- **Your instructions**:
Among the entries below, copy every line that carries the word "proofs".

(Source texts of formatted documents)
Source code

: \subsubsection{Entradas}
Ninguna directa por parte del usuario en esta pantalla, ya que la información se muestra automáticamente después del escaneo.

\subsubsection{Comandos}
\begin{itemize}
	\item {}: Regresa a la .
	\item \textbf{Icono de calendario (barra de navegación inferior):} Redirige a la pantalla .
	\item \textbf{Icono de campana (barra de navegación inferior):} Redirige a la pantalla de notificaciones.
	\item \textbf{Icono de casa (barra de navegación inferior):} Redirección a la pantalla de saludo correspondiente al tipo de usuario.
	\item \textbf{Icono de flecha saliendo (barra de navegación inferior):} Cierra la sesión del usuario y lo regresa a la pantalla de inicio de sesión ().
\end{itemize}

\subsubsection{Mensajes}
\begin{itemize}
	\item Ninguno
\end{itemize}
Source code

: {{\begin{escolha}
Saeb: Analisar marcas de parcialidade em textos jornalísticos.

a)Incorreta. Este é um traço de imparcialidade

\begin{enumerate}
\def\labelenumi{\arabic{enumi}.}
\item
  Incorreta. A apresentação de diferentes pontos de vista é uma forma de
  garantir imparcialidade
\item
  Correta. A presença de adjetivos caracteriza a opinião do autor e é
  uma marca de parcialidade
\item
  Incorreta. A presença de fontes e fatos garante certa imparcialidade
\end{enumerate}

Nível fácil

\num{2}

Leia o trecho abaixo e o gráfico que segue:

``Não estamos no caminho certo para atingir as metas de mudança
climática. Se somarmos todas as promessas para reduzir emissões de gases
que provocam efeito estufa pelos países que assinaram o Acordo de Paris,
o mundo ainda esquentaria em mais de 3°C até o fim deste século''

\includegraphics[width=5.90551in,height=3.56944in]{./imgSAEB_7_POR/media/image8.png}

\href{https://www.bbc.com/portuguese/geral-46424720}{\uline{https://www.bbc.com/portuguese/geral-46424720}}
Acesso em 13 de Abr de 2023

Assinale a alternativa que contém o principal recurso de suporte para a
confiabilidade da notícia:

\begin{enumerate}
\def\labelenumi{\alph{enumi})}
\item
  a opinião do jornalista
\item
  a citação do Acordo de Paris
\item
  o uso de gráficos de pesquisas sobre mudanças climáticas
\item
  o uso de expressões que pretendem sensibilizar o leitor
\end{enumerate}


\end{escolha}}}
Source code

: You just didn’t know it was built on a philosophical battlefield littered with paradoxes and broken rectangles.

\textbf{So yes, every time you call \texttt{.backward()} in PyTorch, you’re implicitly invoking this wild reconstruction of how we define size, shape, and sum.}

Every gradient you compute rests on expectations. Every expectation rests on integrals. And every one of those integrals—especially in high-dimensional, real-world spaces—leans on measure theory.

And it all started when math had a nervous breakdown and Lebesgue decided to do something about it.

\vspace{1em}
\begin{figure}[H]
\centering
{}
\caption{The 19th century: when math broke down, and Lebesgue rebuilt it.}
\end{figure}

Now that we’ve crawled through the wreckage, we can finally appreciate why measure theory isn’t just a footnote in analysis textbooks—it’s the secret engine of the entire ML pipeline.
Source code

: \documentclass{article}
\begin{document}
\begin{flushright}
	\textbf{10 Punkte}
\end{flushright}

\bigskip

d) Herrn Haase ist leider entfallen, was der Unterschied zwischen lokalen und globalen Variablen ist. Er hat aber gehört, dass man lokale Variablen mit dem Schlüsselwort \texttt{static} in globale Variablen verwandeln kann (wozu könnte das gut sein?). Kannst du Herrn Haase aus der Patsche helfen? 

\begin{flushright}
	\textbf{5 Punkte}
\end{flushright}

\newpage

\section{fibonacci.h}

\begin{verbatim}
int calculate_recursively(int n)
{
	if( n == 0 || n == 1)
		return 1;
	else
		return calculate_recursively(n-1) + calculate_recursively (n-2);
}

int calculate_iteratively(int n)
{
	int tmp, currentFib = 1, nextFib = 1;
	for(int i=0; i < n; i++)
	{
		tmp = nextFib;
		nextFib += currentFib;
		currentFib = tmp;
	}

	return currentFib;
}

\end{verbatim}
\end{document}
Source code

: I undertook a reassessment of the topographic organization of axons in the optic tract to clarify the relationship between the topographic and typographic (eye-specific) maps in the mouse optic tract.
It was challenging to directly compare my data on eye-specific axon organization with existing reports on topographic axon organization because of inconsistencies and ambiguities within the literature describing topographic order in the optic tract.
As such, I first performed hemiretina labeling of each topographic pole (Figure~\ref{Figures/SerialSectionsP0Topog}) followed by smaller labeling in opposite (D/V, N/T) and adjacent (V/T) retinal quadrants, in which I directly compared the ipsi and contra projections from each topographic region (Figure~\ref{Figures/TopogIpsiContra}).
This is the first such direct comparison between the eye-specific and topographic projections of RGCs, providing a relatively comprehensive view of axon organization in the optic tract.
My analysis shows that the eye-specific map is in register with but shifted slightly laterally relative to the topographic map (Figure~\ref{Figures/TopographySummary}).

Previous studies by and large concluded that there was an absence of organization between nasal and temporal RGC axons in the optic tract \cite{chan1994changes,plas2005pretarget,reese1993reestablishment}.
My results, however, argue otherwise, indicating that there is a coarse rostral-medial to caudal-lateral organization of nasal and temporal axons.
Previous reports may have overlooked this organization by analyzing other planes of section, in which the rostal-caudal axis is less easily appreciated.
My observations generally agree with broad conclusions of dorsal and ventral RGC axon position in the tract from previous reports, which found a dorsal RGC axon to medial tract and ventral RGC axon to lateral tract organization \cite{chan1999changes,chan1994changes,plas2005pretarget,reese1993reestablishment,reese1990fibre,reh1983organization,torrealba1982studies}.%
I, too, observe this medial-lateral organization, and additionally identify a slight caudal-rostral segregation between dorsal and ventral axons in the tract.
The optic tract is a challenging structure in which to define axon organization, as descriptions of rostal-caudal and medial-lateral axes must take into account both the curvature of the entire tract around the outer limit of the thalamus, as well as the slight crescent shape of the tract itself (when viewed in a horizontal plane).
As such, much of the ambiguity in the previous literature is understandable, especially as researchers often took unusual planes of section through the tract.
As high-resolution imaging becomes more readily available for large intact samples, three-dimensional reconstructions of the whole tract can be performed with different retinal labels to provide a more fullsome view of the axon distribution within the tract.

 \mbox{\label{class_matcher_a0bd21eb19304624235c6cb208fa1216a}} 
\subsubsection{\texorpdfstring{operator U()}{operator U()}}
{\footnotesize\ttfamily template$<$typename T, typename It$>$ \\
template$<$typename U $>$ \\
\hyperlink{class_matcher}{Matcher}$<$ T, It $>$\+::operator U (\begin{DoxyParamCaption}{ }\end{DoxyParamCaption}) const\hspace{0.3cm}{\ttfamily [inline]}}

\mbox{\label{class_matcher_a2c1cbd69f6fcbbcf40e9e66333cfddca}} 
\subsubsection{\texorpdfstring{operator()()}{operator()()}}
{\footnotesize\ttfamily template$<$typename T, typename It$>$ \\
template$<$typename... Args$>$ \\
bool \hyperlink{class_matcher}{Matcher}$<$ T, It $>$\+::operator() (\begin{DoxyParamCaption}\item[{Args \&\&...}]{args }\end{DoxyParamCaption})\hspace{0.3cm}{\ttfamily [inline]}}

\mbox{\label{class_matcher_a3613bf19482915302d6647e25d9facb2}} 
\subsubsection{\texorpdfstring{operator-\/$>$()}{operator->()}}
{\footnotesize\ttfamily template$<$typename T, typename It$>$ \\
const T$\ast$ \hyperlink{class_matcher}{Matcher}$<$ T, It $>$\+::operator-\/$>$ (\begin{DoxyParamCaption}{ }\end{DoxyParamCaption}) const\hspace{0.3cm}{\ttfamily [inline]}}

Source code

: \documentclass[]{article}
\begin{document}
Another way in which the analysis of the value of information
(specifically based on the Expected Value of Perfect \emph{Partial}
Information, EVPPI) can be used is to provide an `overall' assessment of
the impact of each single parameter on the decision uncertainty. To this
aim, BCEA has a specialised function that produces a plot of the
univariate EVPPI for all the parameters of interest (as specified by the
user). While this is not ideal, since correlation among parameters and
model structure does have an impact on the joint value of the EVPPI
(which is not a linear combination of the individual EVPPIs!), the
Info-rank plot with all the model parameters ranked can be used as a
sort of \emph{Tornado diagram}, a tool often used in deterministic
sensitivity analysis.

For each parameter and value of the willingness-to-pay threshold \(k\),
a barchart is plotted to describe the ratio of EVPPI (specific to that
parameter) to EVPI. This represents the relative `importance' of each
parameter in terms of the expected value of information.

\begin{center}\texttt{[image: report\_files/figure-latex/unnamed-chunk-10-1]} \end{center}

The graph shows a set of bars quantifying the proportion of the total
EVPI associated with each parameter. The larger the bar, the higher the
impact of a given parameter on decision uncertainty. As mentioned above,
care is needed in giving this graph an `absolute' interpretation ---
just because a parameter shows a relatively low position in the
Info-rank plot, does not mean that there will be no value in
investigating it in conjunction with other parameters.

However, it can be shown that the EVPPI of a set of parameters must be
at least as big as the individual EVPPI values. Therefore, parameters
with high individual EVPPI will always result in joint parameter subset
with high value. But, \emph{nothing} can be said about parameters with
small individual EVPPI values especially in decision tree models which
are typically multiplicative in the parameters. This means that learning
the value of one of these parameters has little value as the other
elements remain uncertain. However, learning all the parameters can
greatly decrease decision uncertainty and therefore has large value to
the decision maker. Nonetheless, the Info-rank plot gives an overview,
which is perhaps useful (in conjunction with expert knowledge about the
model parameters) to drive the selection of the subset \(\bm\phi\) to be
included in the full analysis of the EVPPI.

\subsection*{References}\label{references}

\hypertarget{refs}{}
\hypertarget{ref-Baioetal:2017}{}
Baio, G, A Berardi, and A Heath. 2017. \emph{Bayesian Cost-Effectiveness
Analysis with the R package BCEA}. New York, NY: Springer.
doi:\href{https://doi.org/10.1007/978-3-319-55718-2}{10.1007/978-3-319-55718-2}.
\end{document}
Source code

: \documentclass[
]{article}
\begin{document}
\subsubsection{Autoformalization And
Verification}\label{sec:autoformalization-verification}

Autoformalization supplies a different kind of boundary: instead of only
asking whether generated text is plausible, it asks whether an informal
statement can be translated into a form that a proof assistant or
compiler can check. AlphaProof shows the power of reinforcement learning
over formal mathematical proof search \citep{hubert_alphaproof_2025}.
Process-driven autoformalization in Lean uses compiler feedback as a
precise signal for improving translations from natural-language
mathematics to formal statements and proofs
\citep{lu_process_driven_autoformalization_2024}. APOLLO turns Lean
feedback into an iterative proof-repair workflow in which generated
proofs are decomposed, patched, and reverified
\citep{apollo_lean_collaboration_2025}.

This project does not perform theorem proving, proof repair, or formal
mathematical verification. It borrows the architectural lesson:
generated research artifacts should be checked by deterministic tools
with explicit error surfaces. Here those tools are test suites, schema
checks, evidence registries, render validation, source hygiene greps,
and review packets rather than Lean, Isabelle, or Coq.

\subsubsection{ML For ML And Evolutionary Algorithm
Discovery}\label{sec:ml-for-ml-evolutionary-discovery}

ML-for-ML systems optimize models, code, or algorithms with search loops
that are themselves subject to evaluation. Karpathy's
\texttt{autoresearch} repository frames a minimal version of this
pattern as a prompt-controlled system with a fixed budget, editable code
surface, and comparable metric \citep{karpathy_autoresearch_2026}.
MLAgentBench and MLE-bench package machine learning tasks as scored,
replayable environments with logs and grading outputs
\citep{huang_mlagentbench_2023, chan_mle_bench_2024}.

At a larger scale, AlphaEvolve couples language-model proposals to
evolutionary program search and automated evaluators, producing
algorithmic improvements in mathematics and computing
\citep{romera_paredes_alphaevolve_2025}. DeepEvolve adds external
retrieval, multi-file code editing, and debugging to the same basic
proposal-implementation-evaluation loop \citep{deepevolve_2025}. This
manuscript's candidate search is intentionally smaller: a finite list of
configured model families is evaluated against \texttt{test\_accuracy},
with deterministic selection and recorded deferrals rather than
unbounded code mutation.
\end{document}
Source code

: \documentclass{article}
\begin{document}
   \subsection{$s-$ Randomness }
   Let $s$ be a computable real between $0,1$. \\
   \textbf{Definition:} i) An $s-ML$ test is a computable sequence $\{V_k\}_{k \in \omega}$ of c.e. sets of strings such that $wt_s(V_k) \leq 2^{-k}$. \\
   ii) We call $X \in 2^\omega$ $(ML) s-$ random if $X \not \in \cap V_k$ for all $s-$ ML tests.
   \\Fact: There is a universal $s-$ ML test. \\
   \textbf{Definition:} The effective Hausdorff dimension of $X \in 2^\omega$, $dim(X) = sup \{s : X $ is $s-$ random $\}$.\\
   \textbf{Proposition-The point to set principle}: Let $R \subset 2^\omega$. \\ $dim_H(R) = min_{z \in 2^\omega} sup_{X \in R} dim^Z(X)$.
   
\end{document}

- **Exercise output**:
mathematics to formal statements and proofs
proofs are decomposed, patched, and reverified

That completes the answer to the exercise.